◆ **Exercise details**
Would you please copy every line below that includes the string "auto"?

Dataset items
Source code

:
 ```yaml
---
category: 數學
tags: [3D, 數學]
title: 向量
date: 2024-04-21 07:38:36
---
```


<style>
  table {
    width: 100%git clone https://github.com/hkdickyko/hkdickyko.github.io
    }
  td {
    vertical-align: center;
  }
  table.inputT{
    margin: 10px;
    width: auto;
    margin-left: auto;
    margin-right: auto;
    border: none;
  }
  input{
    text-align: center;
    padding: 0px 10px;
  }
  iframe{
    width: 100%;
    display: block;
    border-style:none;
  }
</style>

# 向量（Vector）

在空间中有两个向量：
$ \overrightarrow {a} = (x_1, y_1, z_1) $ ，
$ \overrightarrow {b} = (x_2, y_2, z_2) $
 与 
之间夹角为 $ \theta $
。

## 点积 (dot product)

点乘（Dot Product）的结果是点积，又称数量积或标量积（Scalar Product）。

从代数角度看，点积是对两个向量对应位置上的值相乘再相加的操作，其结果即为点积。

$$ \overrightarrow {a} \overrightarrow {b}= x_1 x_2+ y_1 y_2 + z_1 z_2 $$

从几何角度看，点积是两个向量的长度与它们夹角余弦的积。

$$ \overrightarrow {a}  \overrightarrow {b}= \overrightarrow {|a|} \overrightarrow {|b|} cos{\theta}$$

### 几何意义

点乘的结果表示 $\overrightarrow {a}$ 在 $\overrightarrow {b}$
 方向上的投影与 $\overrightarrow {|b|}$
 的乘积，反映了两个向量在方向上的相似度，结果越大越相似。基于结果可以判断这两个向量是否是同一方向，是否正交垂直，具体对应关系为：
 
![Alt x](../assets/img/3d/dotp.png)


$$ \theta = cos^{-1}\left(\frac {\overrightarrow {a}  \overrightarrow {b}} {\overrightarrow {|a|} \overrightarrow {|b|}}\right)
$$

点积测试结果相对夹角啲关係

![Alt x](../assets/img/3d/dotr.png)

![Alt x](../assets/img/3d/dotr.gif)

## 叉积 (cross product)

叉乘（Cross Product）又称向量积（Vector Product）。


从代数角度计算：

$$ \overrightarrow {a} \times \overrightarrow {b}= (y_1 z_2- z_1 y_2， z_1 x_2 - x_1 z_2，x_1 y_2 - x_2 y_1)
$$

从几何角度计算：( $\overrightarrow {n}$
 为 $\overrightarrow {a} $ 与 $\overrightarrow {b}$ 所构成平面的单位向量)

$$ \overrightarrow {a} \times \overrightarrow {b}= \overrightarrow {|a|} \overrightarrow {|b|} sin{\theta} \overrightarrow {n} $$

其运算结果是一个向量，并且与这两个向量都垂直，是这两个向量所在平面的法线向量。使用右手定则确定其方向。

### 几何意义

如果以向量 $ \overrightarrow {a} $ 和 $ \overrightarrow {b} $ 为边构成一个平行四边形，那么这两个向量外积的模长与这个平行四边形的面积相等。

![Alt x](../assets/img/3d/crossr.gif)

◆ **Solution to the problem**
    width: auto;
    margin-left: auto;
    margin-right: auto;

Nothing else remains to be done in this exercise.